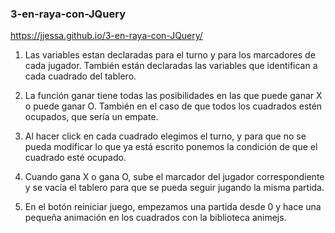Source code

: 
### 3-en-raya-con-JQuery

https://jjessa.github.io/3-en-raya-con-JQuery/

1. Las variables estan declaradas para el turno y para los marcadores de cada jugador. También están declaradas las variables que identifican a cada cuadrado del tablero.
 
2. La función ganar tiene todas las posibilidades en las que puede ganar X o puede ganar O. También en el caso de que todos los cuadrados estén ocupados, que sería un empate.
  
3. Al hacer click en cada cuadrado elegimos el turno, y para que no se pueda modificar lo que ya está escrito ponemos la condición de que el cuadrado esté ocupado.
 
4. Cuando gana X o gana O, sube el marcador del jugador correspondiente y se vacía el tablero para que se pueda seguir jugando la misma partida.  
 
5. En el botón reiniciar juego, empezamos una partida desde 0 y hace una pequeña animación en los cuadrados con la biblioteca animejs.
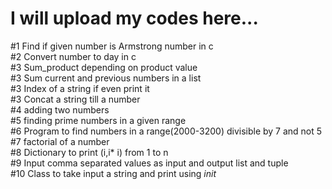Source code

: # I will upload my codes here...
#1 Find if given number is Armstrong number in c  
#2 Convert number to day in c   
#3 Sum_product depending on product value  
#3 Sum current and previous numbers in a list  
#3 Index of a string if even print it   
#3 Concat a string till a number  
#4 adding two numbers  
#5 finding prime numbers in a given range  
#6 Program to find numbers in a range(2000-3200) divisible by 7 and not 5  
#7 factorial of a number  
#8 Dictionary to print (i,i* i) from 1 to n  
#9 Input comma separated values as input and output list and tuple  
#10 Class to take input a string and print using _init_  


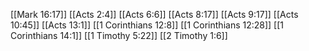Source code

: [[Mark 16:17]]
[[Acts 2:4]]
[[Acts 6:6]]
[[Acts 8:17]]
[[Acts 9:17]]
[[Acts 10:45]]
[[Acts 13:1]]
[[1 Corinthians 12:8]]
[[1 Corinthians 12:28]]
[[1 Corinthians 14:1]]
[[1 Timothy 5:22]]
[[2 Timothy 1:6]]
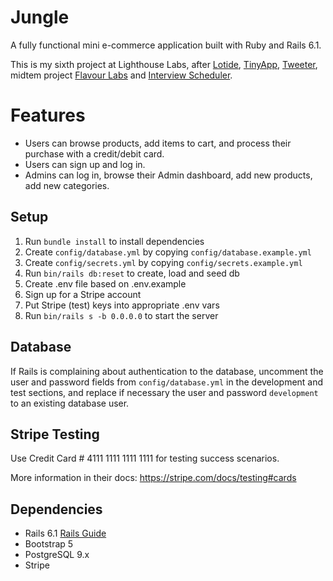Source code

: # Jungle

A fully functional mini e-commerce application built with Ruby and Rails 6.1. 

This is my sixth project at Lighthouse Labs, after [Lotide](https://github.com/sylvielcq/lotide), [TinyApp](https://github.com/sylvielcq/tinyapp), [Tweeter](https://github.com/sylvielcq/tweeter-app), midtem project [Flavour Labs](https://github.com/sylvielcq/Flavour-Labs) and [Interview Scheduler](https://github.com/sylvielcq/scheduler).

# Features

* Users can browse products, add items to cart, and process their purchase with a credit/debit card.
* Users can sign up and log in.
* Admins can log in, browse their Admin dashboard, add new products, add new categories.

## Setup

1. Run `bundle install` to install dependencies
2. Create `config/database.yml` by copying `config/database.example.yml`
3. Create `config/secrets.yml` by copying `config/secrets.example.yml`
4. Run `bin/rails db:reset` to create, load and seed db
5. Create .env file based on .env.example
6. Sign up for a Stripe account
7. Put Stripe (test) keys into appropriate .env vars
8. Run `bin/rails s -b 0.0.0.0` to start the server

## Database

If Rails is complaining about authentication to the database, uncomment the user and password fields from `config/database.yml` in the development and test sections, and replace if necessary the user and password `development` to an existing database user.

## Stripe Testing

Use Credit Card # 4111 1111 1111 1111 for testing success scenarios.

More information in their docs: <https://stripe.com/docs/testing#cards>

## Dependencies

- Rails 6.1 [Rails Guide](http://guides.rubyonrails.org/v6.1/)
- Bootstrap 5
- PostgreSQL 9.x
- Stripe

******************************

INSTRUCTIONS FOR THE TASK
The answer must consist of every line from the entries that holds the string "https".

RESPONSE TO THE EXERCISE
https://jjessa.github.io/3-en-raya-con-JQuery/
This is my sixth project at Lighthouse Labs, after [Lotide](https://github.com/sylvielcq/lotide), [TinyApp](https://github.com/sylvielcq/tinyapp), [Tweeter](https://github.com/sylvielcq/tweeter-app), midtem project [Flavour Labs](https://github.com/sylvielcq/Flavour-Labs) and [Interview Scheduler](https://github.com/sylvielcq/scheduler).
More information in their docs: <https://stripe.com/docs/testing#cards>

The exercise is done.